Fast forward a year and Alex was into his school’s first eight. We watched him compete on Wednesday on a live stream but sadly his team were beaten by another school. The pair had planned to make an appearance later in the week, and this time Eliza was determined to wear her own sari, not because she was constrained by her wardrobe but because she wanted to make a statement about who she is: half English and half Indian. You’ll remember that she asked me to buy her a red and black sari (her own school colours and, as it happens, her favourites) from India earlier in the year and that a very kind nurse from my mum’s care home had made her a sari blouse to replace the one I’d bought which she deemed unsuitable.
After few hiccups caused by sign failures and broken rails, the pair of them made their way to Oxfiordshire by train in full regalia: Eliza in sari and Indian jewellery and Alex in his Henley blazer. When giving in their tickets at Henley station, a woman looked Eliza up and down in disgust. It was at this point that our two lovebirds made a bet about the amount of nasty looks they’d get that day. The parameters were: lingering looks of confusion, disgust or judgement. Alex bet 30 looks and Eliza countered with 40. The one who guessed nearest would buy the other a coffee.
In the end there were 96 lingering looks of disgust, confusion or adverse judgment. When they related this figure to everyone, it seemed unbelievable, but there it is.

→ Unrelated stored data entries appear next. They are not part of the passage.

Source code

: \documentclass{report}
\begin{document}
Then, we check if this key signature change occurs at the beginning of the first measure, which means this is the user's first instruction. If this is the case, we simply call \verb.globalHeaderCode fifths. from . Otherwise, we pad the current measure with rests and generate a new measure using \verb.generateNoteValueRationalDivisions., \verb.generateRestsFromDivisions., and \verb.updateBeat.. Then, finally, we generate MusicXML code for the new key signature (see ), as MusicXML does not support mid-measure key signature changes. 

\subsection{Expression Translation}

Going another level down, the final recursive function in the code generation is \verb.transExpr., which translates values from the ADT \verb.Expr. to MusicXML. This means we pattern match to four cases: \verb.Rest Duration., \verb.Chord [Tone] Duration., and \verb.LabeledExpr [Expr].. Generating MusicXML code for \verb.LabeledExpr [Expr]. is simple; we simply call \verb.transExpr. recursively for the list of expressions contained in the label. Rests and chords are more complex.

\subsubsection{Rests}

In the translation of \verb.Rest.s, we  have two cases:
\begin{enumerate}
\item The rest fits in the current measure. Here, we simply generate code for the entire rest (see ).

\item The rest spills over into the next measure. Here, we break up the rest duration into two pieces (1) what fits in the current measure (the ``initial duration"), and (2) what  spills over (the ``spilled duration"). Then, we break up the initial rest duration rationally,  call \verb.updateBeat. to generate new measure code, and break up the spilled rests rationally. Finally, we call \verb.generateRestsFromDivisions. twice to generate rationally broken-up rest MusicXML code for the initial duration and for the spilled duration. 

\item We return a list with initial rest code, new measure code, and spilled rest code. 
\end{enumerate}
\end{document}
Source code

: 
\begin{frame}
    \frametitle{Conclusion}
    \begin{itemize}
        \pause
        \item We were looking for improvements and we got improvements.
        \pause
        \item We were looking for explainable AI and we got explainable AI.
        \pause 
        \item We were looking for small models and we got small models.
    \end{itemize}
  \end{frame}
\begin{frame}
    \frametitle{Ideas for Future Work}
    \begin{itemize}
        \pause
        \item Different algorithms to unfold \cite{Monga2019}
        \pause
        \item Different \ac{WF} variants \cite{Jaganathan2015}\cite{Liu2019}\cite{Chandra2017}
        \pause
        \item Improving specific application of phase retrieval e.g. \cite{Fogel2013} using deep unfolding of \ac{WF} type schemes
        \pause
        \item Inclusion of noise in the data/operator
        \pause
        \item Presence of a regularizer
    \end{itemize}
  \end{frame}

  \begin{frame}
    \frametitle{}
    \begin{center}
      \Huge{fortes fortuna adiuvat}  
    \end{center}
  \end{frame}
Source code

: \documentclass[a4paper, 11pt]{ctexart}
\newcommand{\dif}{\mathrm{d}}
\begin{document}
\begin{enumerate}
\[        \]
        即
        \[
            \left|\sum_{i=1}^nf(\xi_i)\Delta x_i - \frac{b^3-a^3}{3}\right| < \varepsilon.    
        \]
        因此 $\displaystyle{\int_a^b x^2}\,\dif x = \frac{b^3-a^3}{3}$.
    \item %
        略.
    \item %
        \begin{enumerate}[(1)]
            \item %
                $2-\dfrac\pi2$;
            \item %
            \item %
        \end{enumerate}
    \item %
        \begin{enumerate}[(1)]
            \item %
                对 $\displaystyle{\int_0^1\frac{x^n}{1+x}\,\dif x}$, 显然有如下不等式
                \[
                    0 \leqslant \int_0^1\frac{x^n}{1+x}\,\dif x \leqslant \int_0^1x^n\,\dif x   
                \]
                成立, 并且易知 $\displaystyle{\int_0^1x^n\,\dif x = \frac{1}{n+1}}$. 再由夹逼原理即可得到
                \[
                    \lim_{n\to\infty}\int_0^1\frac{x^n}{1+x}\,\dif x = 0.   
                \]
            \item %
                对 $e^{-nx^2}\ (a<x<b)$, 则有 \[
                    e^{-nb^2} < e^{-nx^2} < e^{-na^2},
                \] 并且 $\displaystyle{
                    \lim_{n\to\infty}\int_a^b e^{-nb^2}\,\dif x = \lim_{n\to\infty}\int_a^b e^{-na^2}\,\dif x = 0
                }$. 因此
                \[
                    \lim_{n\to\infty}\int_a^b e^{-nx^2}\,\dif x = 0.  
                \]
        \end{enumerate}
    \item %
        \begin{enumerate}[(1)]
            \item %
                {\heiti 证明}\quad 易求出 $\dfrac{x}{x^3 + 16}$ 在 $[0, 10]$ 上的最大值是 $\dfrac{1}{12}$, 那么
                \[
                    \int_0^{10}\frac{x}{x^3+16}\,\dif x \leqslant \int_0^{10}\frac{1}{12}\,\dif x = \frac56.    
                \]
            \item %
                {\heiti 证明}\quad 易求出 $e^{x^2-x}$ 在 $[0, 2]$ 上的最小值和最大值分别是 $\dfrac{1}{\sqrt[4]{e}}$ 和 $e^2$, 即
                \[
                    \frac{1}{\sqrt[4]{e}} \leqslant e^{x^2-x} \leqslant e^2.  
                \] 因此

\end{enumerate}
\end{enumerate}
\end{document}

Eliza reports that these looks were mainly from women and young women at that but no demographic except for children was exempt. Eliza tells me that some of the looks she got were so bad that they would have counted as more than one, but she counted ten strictly according to her parameters.
What she found most disappointing was that her sari seems OK with people per se but it was the fact that a sari-clad young woman was holding hands and obviously very much together with a young, tall white man in traditional Henley attire. It was this point that hurt me most, I think because it reminded me of when my husband was called horrid names for having a brown girlfriend 35 years ago. The point is that people can accept other people who have obviously made an effort but not when this integration becomes tangible and affects the fabric of their existence.
On their return, to be fair, they received many smiles and admiring looks and one woman on the tube told her “You look great by the way.” But I suppose that Londoners are more accustomed to diversity than the “cream of society.”